Small-cap stocks sometimes lead the broader market. That’s the reason for making a Russell 2000 bear market a potentially ominous event.

It’s the fear of a recession and that is very real.

How the Fed made this situation as real?

Traders-Paradise - AI-Driven Trading Insights

The Fed’s job is monetary policy. They have to keep unemployment low and inflation under control.

Trade war worries

About 40% of the debt held by Russell 2000 companies is floating-rate, according to Peter Boockvar, chief investment officer at Bleakley Advisory Group. The cost to service that debt has climbed in tandem with the Fed’s two-year of raising interest rates.

“That’s potential stress if growth is slowing in the United States, which the markets are betting on,” said Boockvar.

Moreover, about one-third of Russell 2000 companies are unprofitable.

That number could rise if the US economy gets stuck.

It looks that the odds of a US recession over the next 12 months have climbed to about 30%. That would be the highest level during the nine-year economic expansion.

The Russell 2000 climbed 13% last year. The investors bet that US-focused companies would avoid getting caught in the middle of trade wars. Multinational companies like Nike (NKE), Apple (AAPL) and Boeing (BA) dominate the S&P 500 and Dow.

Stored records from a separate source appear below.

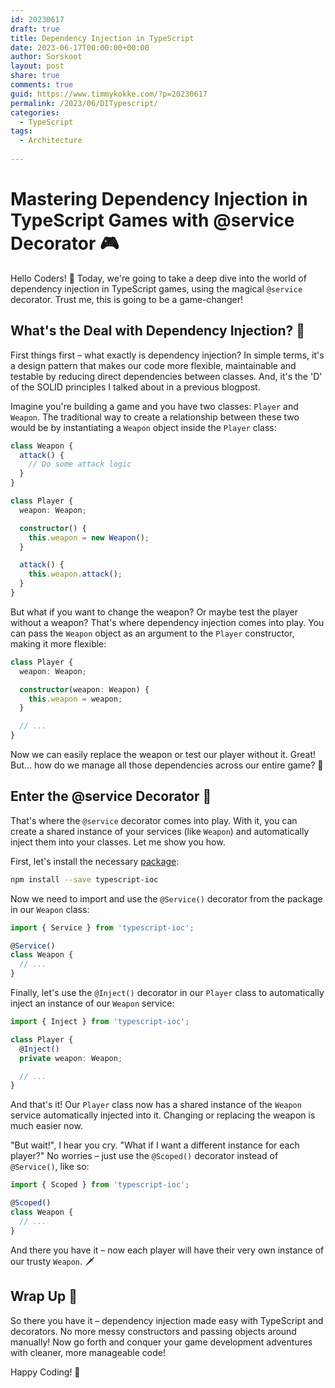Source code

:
 ```yaml
---
id: 20230617
draft: true
title: Dependency Injection in TypeScript
date: 2023-06-17T00:00:00+00:00
author: Sorskoot
layout: post
share: true
comments: true
guid: https://www.timmykokke.com/?p=20230617
permalink: /2023/06/DITypescript/
categories:
  - TypeScript  
tags:
  - Architecture
  
---
```


# Mastering Dependency Injection in TypeScript Games with @service Decorator 🎮

Hello Coders! 👾 Today, we're going to take a deep dive into the world of dependency injection in TypeScript games, using the magical `@service` decorator. Trust me, this is going to be a game-changer!

## What's the Deal with Dependency Injection? 🤷

First things first – what exactly is dependency injection? In simple terms, it's a design pattern that makes our code more flexible, maintainable and testable by reducing direct dependencies between classes. And, it's the 'D' of the SOLID principles I talked about in a previous blogpost.

Imagine you're building a game and you have two classes: `Player` and `Weapon`. The traditional way to create a relationship between these two would be by instantiating a `Weapon` object inside the `Player` class:

```typescript
class Weapon {
  attack() {
    // Do some attack logic
  }
}

class Player {
  weapon: Weapon;

  constructor() {
    this.weapon = new Weapon();
  }

  attack() {
    this.weapon.attack();
  }
}
```

But what if you want to change the weapon? Or maybe test the player without a weapon? That's where dependency injection comes into play. You can pass the `Weapon` object as an argument to the `Player` constructor, making it more flexible:

```typescript
class Player {
  weapon: Weapon;

  constructor(weapon: Weapon) {
    this.weapon = weapon;
  }

  // ...
}
```

Now we can easily replace the weapon or test our player without it. Great! But... how do we manage all those dependencies across our entire game? 🤔

## Enter the @service Decorator 🚪

That's where the `@service` decorator comes into play. With it, you can create a shared instance of your services (like `Weapon`) and automatically inject them into your classes. Let me show you how.

First, let's install the necessary [package](https://www.npmjs.com/package/typescript-ioc):

```bash
npm install --save typescript-ioc
```

Now we need to import and use the `@Service()` decorator from the package in our `Weapon` class:

```typescript
import { Service } from 'typescript-ioc';

@Service()
class Weapon {
  // ...
}
```

Finally, let's use the `@Inject()` decorator in our `Player` class to automatically inject an instance of our `Weapon` service:

```typescript
import { Inject } from 'typescript-ioc';

class Player {
  @Inject()
  private weapon: Weapon;

  // ...
}
```

And that's it! Our `Player` class now has a shared instance of the `Weapon` service automatically injected into it. Changing or replacing the weapon is much easier now.

"But wait!", I hear you cry. "What if I want a different instance for each player?" No worries – just use the `@Scoped()` decorator instead of `@Service()`, like so:

```typescript
import { Scoped } from 'typescript-ioc';

@Scoped()
class Weapon {
  // ...
}
```

And there you have it – now each player will have their very own instance of our trusty `Weapon`. 🗡️

## Wrap Up 🎁

So there you have it – dependency injection made easy with TypeScript and decorators. No more messy constructors and passing objects around manually! Now go forth and conquer your game development adventures with cleaner, more manageable code!

Happy Coding! 🚀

This was a safe haven. But it ended up being a very crowded trade. And everyone knows what happens to a crowded trade when the tide goes out.

The idea that smaller companies would avoid the fallout of the crackdown on trade was flawed. Now it is obvious.

The reason is that Small-cap stocks do business with big-cap stocks.

Markets were in the midst of the longest bull market in American history. This began in March 2009. But the bull has been stumbling pretty badly of late, leading some analysts to investors to wonder whether this is the start of a bear market.
It is commonly measured by a 20% fall from a previous peak.

After a brutal decline in US stocks in October, both the S&P 500 and Dow Jones Industrial Average slipped into the red for the year. That caused erasing all the gains made in 2018.

The benchmark S&P 500 has fallen more than 9% from it’s the all-time peak at the same time. So, stocks continue to slide.
That is going to say, we’re about the way to a bear market.